• **RECORDS SUPPLIED**:
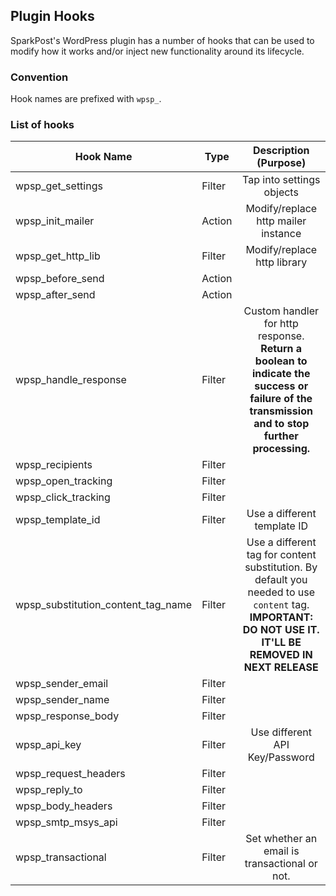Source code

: ## Plugin Hooks
SparkPost's WordPress plugin has a number of hooks that can be used to modify how it works and/or inject new functionality around its lifecycle.

### Convention
Hook names are prefixed with `wpsp_`.

### List of hooks

| Hook Name                    | Type |  Description (Purpose)
| -------------                |-------------|:----------------:|
| wpsp_get_settings            | Filter   | Tap into settings objects  
| wpsp_init_mailer             | Action   | Modify/replace http mailer instance
| wpsp_get_http_lib            | Filter   | Modify/replace http library
| wpsp_before_send             | Action   |
| wpsp_after_send              | Action   |   
| wpsp_handle_response         | Filter   |  Custom handler for http response. **Return a boolean to indicate the success or failure of the transmission and to stop further processing.**
| wpsp_recipients              | Filter   |
| wpsp_open_tracking           | Filter   |   
| wpsp_click_tracking          | Filter   |
| wpsp_template_id             | Filter   |  Use a different template ID
| wpsp_substitution_content_tag_name| Filter   |  Use a different tag for content substitution. By default you needed to use `content` tag. **IMPORTANT: DO NOT USE IT. IT'LL BE REMOVED IN NEXT RELEASE** 
| wpsp_sender_email            | Filter   |
| wpsp_sender_name             | Filter   |
| wpsp_response_body           | Filter   |
| wpsp_api_key                 | Filter   |  Use different API Key/Password
| wpsp_request_headers         | Filter   |
| wpsp_reply_to                | Filter   |
| wpsp_body_headers            | Filter   |   
| wpsp_smtp_msys_api           | Filter   |
| wpsp_transactional           | Filter   | Set whether an email is transactional or not.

• **WHAT THE TASK REQUIRES**:
Although the records above contain pictures, the copy should hold only the lines from their start through the line containing "Modify/replace http library", each exactly as written, and none of the pictures.

• **ANSWER TO THIS EXERCISE**:
Source code

: ## Plugin Hooks
SparkPost's WordPress plugin has a number of hooks that can be used to modify how it works and/or inject new functionality around its lifecycle.

### Convention
Hook names are prefixed with `wpsp_`.

### List of hooks

| Hook Name                    | Type |  Description (Purpose)
| -------------                |-------------|:----------------:|
| wpsp_get_settings            | Filter   | Tap into settings objects  
| wpsp_init_mailer             | Action   | Modify/replace http mailer instance
| wpsp_get_http_lib            | Filter   | Modify/replace http library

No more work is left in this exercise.